[REQUIREMENT]
Return the entries verbatim and drop every picture.

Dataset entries
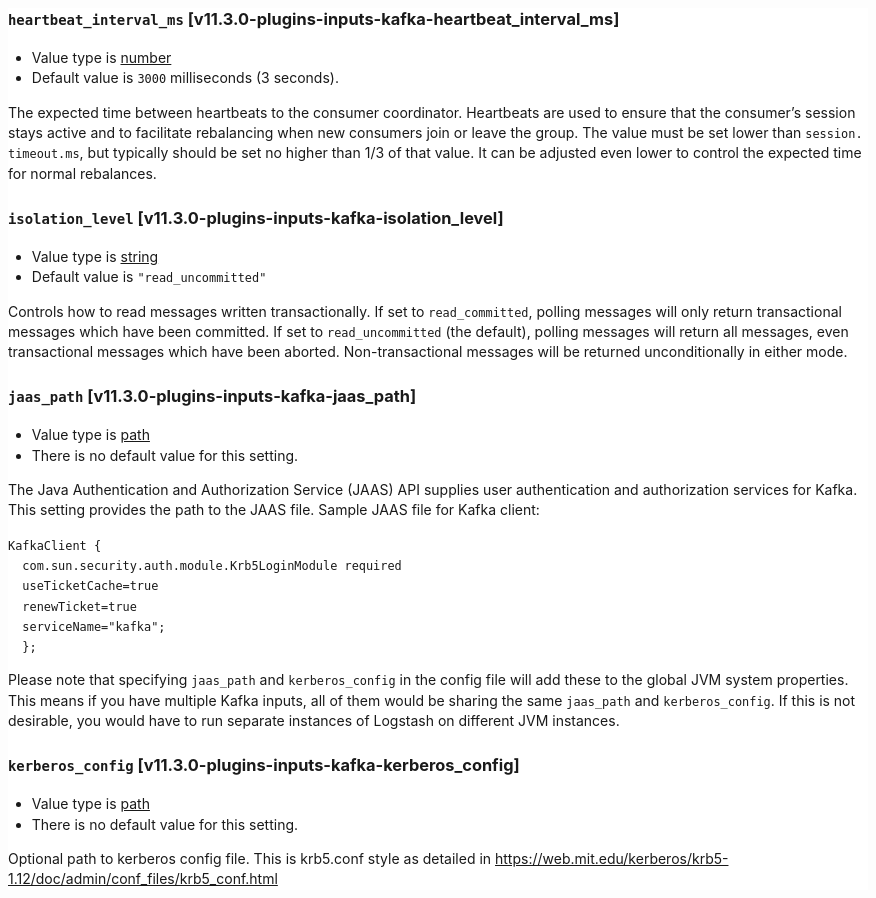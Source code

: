 ### `heartbeat_interval_ms` [v11.3.0-plugins-inputs-kafka-heartbeat_interval_ms]

* Value type is [number](/lsr/value-types.md#number)
* Default value is `3000` milliseconds (3 seconds).

The expected time between heartbeats to the consumer coordinator. Heartbeats are used to ensure that the consumer’s session stays active and to facilitate rebalancing when new consumers join or leave the group. The value must be set lower than `session.timeout.ms`, but typically should be set no higher than 1/3 of that value. It can be adjusted even lower to control the expected time for normal rebalances.

### `isolation_level` [v11.3.0-plugins-inputs-kafka-isolation_level]

* Value type is [string](/lsr/value-types.md#string)
* Default value is `"read_uncommitted"`

Controls how to read messages written transactionally. If set to `read_committed`, polling messages will only return transactional messages which have been committed. If set to `read_uncommitted` (the default), polling messages will return all messages, even transactional messages which have been aborted. Non-transactional messages will be returned unconditionally in either mode.

### `jaas_path` [v11.3.0-plugins-inputs-kafka-jaas_path]

* Value type is [path](/lsr/value-types.md#path)
* There is no default value for this setting.

The Java Authentication and Authorization Service (JAAS) API supplies user authentication and authorization services for Kafka. This setting provides the path to the JAAS file. Sample JAAS file for Kafka client:

```
KafkaClient {
  com.sun.security.auth.module.Krb5LoginModule required
  useTicketCache=true
  renewTicket=true
  serviceName="kafka";
  };
```

Please note that specifying `jaas_path` and `kerberos_config` in the config file will add these to the global JVM system properties. This means if you have multiple Kafka inputs, all of them would be sharing the same `jaas_path` and `kerberos_config`. If this is not desirable, you would have to run separate instances of Logstash on different JVM instances.

### `kerberos_config` [v11.3.0-plugins-inputs-kafka-kerberos_config]

* Value type is [path](/lsr/value-types.md#path)
* There is no default value for this setting.

Optional path to kerberos config file. This is krb5.conf style as detailed in <https://web.mit.edu/kerberos/krb5-1.12/doc/admin/conf_files/krb5_conf.html>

[OUTPUT]
Source code

: ### `heartbeat_interval_ms` [v11.3.0-plugins-inputs-kafka-heartbeat_interval_ms]

* Value type is [number](/lsr/value-types.md#number)
* Default value is `3000` milliseconds (3 seconds).

The expected time between heartbeats to the consumer coordinator. Heartbeats are used to ensure that the consumer’s session stays active and to facilitate rebalancing when new consumers join or leave the group. The value must be set lower than `session.timeout.ms`, but typically should be set no higher than 1/3 of that value. It can be adjusted even lower to control the expected time for normal rebalances.

### `isolation_level` [v11.3.0-plugins-inputs-kafka-isolation_level]

* Value type is [string](/lsr/value-types.md#string)
* Default value is `"read_uncommitted"`

Controls how to read messages written transactionally. If set to `read_committed`, polling messages will only return transactional messages which have been committed. If set to `read_uncommitted` (the default), polling messages will return all messages, even transactional messages which have been aborted. Non-transactional messages will be returned unconditionally in either mode.

### `jaas_path` [v11.3.0-plugins-inputs-kafka-jaas_path]

* Value type is [path](/lsr/value-types.md#path)
* There is no default value for this setting.

The Java Authentication and Authorization Service (JAAS) API supplies user authentication and authorization services for Kafka. This setting provides the path to the JAAS file. Sample JAAS file for Kafka client:

```
KafkaClient {
  com.sun.security.auth.module.Krb5LoginModule required
  useTicketCache=true
  renewTicket=true
  serviceName="kafka";
  };
```

Please note that specifying `jaas_path` and `kerberos_config` in the config file will add these to the global JVM system properties. This means if you have multiple Kafka inputs, all of them would be sharing the same `jaas_path` and `kerberos_config`. If this is not desirable, you would have to run separate instances of Logstash on different JVM instances.

### `kerberos_config` [v11.3.0-plugins-inputs-kafka-kerberos_config]

* Value type is [path](/lsr/value-types.md#path)
* There is no default value for this setting.

Optional path to kerberos config file. This is krb5.conf style as detailed in <https://web.mit.edu/kerberos/krb5-1.12/doc/admin/conf_files/krb5_conf.html>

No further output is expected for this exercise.